= REQUIREMENT =
Please reproduce every entry below without omitting a single line.

[Stored data entries]
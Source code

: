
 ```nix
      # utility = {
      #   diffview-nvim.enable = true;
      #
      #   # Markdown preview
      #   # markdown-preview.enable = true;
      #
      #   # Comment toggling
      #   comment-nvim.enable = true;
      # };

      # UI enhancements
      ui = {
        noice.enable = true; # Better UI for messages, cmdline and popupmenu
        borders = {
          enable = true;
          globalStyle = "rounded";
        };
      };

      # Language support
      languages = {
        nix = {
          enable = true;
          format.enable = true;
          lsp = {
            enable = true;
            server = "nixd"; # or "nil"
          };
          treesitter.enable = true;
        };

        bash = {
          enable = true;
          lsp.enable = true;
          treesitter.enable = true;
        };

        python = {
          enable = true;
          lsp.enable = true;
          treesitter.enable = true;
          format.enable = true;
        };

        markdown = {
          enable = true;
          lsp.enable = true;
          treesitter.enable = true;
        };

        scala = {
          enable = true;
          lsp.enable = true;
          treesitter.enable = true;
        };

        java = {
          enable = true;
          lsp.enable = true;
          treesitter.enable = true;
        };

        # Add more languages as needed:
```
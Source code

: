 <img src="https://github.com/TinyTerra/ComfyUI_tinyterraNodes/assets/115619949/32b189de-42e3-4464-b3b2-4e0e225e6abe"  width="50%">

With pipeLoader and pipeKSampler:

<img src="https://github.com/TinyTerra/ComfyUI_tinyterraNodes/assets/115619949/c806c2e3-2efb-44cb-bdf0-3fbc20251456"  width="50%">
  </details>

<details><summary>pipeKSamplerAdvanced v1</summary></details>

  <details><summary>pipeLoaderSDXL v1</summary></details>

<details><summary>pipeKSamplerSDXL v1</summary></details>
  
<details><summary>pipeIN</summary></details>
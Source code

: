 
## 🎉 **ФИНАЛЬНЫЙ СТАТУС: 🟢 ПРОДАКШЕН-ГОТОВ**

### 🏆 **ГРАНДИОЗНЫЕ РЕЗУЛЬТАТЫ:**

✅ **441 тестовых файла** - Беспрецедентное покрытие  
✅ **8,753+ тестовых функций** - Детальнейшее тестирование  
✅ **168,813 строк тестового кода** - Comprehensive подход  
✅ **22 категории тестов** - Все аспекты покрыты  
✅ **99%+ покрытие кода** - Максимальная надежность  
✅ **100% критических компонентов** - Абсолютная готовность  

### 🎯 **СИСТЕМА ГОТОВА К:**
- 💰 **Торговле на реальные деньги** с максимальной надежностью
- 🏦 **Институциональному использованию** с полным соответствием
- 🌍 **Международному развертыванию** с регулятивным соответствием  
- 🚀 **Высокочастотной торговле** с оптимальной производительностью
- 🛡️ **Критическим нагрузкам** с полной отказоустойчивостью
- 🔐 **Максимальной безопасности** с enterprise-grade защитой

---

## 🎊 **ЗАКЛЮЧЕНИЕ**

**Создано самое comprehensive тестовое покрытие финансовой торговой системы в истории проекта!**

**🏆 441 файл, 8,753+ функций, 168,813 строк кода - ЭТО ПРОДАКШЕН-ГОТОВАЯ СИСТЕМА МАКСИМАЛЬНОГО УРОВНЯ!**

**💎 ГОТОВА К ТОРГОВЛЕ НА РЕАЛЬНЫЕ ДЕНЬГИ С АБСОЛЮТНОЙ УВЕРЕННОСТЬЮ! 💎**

= TASK OUTPUT =
Source code

:
 ```nix
      # utility = {
      #   diffview-nvim.enable = true;
      #
      #   # Markdown preview
      #   # markdown-preview.enable = true;
      #
      #   # Comment toggling
      #   comment-nvim.enable = true;
      # };

      # UI enhancements
      ui = {
        noice.enable = true; # Better UI for messages, cmdline and popupmenu
        borders = {
          enable = true;
          globalStyle = "rounded";
        };
      };

      # Language support
      languages = {
        nix = {
          enable = true;
          format.enable = true;
          lsp = {
            enable = true;
            server = "nixd"; # or "nil"
          };
          treesitter.enable = true;
        };

        bash = {
          enable = true;
          lsp.enable = true;
          treesitter.enable = true;
        };

        python = {
          enable = true;
          lsp.enable = true;
          treesitter.enable = true;
          format.enable = true;
        };

        markdown = {
          enable = true;
          lsp.enable = true;
          treesitter.enable = true;
        };

        scala = {
          enable = true;
          lsp.enable = true;
          treesitter.enable = true;
        };

        java = {
          enable = true;
          lsp.enable = true;
          treesitter.enable = true;
        };

        # Add more languages as needed:
```
Source code

: <img src="https://github.com/TinyTerra/ComfyUI_tinyterraNodes/assets/115619949/32b189de-42e3-4464-b3b2-4e0e225e6abe"  width="50%">

With pipeLoader and pipeKSampler:

<img src="https://github.com/TinyTerra/ComfyUI_tinyterraNodes/assets/115619949/c806c2e3-2efb-44cb-bdf0-3fbc20251456"  width="50%">
  </details>

<details><summary>pipeKSamplerAdvanced v1</summary></details>

  <details><summary>pipeLoaderSDXL v1</summary></details>

<details><summary>pipeKSamplerSDXL v1</summary></details>
  
<details><summary>pipeIN</summary></details>
Source code

: 
## 🎉 **ФИНАЛЬНЫЙ СТАТУС: 🟢 ПРОДАКШЕН-ГОТОВ**

### 🏆 **ГРАНДИОЗНЫЕ РЕЗУЛЬТАТЫ:**

✅ **441 тестовых файла** - Беспрецедентное покрытие  
✅ **8,753+ тестовых функций** - Детальнейшее тестирование  
✅ **168,813 строк тестового кода** - Comprehensive подход  
✅ **22 категории тестов** - Все аспекты покрыты  
✅ **99%+ покрытие кода** - Максимальная надежность  
✅ **100% критических компонентов** - Абсолютная готовность  

### 🎯 **СИСТЕМА ГОТОВА К:**
- 💰 **Торговле на реальные деньги** с максимальной надежностью
- 🏦 **Институциональному использованию** с полным соответствием
- 🌍 **Международному развертыванию** с регулятивным соответствием  
- 🚀 **Высокочастотной торговле** с оптимальной производительностью
- 🛡️ **Критическим нагрузкам** с полной отказоустойчивостью
- 🔐 **Максимальной безопасности** с enterprise-grade защитой

---

## 🎊 **ЗАКЛЮЧЕНИЕ**

**Создано самое comprehensive тестовое покрытие финансовой торговой системы в истории проекта!**

**🏆 441 файл, 8,753+ функций, 168,813 строк кода - ЭТО ПРОДАКШЕН-ГОТОВАЯ СИСТЕМА МАКСИМАЛЬНОГО УРОВНЯ!**

**💎 ГОТОВА К ТОРГОВЛЕ НА РЕАЛЬНЫЕ ДЕНЬГИ С АБСОЛЮТНОЙ УВЕРЕННОСТЬЮ! 💎**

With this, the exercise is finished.